Problem details:
Report the count of lines below that include "Signals", without any other text.

━━━━━ Information shown ━━━━━

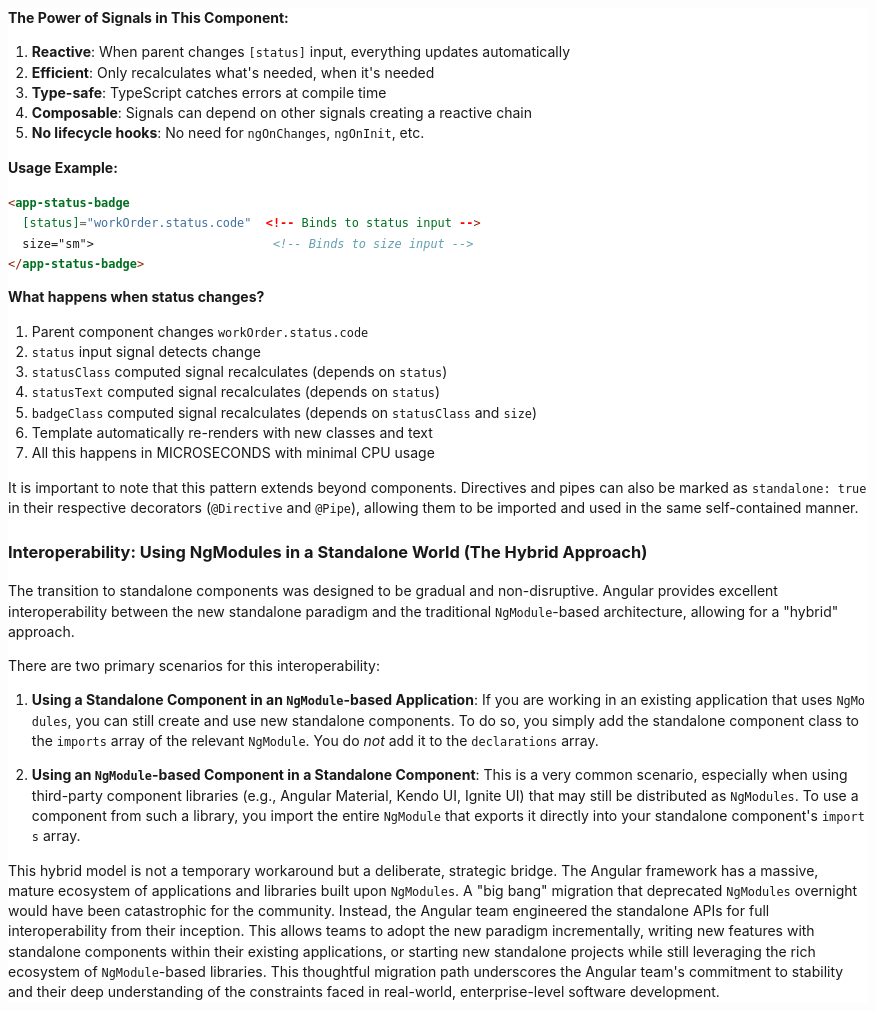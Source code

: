 **The Power of Signals in This Component:**
1. **Reactive**: When parent changes `[status]` input, everything updates automatically
2. **Efficient**: Only recalculates what's needed, when it's needed
3. **Type-safe**: TypeScript catches errors at compile time
4. **Composable**: Signals can depend on other signals creating a reactive chain
5. **No lifecycle hooks**: No need for `ngOnChanges`, `ngOnInit`, etc.

**Usage Example:**
```html
<app-status-badge 
  [status]="workOrder.status.code"  <!-- Binds to status input -->
  size="sm">                         <!-- Binds to size input -->
</app-status-badge>
```

**What happens when status changes?**
1. Parent component changes `workOrder.status.code`
2. `status` input signal detects change
3. `statusClass` computed signal recalculates (depends on `status`)
4. `statusText` computed signal recalculates (depends on `status`)
5. `badgeClass` computed signal recalculates (depends on `statusClass` and `size`)
6. Template automatically re-renders with new classes and text
7. All this happens in MICROSECONDS with minimal CPU usage

It is important to note that this pattern extends beyond components. Directives and pipes can also be marked as `standalone: true` in their respective decorators (`@Directive` and `@Pipe`), allowing them to be imported and used in the same self-contained manner.

### Interoperability: Using NgModules in a Standalone World (The Hybrid Approach)

The transition to standalone components was designed to be gradual and non-disruptive. Angular provides excellent interoperability between the new standalone paradigm and the traditional `NgModule`-based architecture, allowing for a "hybrid" approach.

There are two primary scenarios for this interoperability:

1. **Using a Standalone Component in an `NgModule`-based Application**: If you are working in an existing application that uses `NgModules`, you can still create and use new standalone components. To do so, you simply add the standalone component class to the `imports` array of the relevant `NgModule`. You do _not_ add it to the `declarations` array.

2. **Using an `NgModule`-based Component in a Standalone Component**: This is a very common scenario, especially when using third-party component libraries (e.g., Angular Material, Kendo UI, Ignite UI) that may still be distributed as `NgModules`. To use a component from such a library, you import the entire `NgModule` that exports it directly into your standalone component's `imports` array.

This hybrid model is not a temporary workaround but a deliberate, strategic bridge. The Angular framework has a massive, mature ecosystem of applications and libraries built upon `NgModules`. A "big bang" migration that deprecated `NgModules` overnight would have been catastrophic for the community. Instead, the Angular team engineered the standalone APIs for full interoperability from their inception. This allows teams to adopt the new paradigm incrementally, writing new features with standalone components within their existing applications, or starting new standalone projects while still leveraging the rich ecosystem of `NgModule`-based libraries. This thoughtful migration path underscores the Angular team's commitment to stability and their deep understanding of the constraints faced in real-world, enterprise-level software development.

━━━━━

Worked solution:
2